## WORK REQUEST
Scan the entries below. List each line with "healthcare".

(DATA begins)

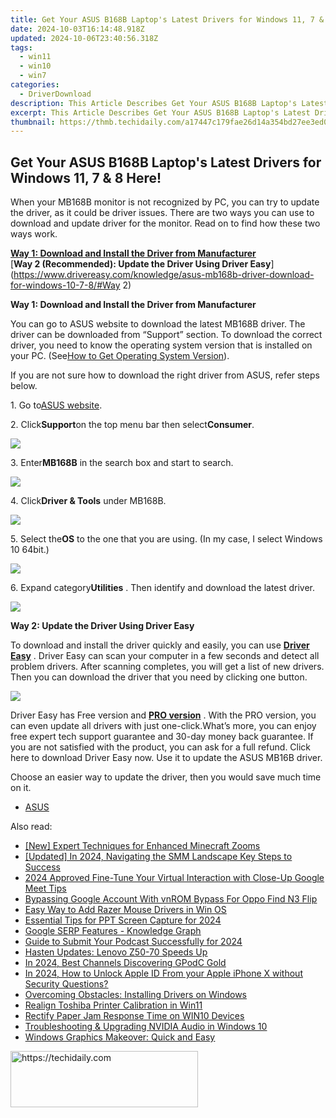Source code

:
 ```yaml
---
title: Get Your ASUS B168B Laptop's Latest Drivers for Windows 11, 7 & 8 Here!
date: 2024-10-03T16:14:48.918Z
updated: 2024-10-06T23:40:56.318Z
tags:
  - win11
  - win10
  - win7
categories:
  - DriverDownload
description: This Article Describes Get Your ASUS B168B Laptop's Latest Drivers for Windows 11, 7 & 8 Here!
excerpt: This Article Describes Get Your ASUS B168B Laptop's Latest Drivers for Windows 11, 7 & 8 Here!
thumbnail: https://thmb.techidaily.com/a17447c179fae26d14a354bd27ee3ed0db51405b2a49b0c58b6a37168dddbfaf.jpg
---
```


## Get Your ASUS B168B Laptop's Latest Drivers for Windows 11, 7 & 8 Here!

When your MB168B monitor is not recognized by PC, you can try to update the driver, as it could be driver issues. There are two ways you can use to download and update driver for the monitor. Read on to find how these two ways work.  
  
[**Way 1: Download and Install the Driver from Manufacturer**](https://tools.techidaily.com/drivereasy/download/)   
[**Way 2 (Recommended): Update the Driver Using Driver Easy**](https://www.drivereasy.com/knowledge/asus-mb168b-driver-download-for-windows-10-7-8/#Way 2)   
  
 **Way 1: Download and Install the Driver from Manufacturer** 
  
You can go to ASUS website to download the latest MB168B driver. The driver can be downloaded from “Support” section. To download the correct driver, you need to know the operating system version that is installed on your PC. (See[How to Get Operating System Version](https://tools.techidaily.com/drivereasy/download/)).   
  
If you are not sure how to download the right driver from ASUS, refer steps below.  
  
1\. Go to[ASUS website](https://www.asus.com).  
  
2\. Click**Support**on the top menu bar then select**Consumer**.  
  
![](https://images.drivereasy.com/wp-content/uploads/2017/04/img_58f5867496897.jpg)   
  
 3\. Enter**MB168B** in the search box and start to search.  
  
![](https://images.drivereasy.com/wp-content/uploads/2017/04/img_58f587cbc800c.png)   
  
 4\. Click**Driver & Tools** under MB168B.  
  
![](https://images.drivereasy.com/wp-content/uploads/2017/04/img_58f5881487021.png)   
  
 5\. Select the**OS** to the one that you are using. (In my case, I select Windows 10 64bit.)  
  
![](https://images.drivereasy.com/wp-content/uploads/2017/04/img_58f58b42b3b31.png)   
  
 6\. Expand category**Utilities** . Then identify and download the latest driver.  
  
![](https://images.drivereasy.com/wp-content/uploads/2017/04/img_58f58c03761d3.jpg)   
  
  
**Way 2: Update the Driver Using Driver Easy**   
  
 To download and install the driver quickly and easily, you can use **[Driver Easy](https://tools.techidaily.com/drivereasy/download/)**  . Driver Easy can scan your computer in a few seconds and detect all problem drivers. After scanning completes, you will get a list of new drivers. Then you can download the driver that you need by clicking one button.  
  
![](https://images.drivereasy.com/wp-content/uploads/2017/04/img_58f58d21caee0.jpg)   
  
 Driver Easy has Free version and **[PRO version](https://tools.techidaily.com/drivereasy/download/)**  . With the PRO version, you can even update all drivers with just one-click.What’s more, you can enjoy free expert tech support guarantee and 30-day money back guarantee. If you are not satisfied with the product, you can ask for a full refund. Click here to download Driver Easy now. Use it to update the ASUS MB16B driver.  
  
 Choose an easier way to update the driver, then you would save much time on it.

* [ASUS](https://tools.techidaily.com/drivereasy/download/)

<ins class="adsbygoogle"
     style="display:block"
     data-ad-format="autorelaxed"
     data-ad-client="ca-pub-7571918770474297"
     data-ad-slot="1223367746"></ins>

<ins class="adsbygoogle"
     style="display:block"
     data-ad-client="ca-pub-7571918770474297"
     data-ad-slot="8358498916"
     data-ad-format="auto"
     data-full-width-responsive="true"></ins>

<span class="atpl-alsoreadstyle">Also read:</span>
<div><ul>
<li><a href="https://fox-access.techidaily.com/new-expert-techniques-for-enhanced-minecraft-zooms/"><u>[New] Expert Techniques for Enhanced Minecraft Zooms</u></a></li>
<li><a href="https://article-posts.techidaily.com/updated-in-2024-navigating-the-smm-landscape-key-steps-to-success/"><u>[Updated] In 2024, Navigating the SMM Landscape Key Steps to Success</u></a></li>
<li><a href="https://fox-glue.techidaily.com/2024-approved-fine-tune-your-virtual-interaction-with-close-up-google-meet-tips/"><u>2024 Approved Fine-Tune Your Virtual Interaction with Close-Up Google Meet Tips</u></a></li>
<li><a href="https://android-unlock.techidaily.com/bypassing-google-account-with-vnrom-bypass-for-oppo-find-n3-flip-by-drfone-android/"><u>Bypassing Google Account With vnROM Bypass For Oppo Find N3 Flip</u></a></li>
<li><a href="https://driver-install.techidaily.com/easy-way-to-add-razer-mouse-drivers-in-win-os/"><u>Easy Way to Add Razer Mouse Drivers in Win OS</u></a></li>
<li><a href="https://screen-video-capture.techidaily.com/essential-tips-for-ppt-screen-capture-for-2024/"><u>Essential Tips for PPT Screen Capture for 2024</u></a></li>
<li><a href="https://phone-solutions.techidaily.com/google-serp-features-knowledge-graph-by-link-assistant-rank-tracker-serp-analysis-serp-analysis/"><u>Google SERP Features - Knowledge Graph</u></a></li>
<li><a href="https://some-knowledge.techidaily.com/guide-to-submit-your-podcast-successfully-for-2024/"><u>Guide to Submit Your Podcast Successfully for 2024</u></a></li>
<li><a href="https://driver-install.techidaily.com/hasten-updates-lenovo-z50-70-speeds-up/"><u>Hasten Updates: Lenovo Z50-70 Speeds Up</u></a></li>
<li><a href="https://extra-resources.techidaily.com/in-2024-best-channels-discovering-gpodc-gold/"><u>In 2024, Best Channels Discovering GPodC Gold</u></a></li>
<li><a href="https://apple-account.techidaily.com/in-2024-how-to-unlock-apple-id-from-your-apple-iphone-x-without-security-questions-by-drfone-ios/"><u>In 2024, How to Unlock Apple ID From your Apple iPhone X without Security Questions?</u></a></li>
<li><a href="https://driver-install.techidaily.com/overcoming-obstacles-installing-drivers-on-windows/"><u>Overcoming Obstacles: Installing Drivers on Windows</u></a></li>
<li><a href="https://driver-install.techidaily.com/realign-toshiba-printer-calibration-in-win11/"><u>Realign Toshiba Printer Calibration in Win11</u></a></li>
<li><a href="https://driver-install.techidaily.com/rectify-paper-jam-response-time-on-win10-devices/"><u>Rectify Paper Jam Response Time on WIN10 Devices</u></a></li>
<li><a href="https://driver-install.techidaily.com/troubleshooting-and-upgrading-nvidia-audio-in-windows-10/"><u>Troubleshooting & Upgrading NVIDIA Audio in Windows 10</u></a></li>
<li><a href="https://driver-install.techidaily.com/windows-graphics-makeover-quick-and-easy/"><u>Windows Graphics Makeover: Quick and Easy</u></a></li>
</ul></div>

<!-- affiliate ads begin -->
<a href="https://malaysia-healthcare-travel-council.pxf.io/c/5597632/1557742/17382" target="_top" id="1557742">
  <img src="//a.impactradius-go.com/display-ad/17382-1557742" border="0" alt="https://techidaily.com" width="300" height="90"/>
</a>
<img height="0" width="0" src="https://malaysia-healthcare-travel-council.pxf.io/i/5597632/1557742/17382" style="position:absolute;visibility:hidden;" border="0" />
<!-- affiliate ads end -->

(DATA ends)

## WRITTEN RESPONSE
<a href="https://malaysia-healthcare-travel-council.pxf.io/c/5597632/1557742/17382" target="_top" id="1557742">
<img height="0" width="0" src="https://malaysia-healthcare-travel-council.pxf.io/i/5597632/1557742/17382" style="position:absolute;visibility:hidden;" border="0" />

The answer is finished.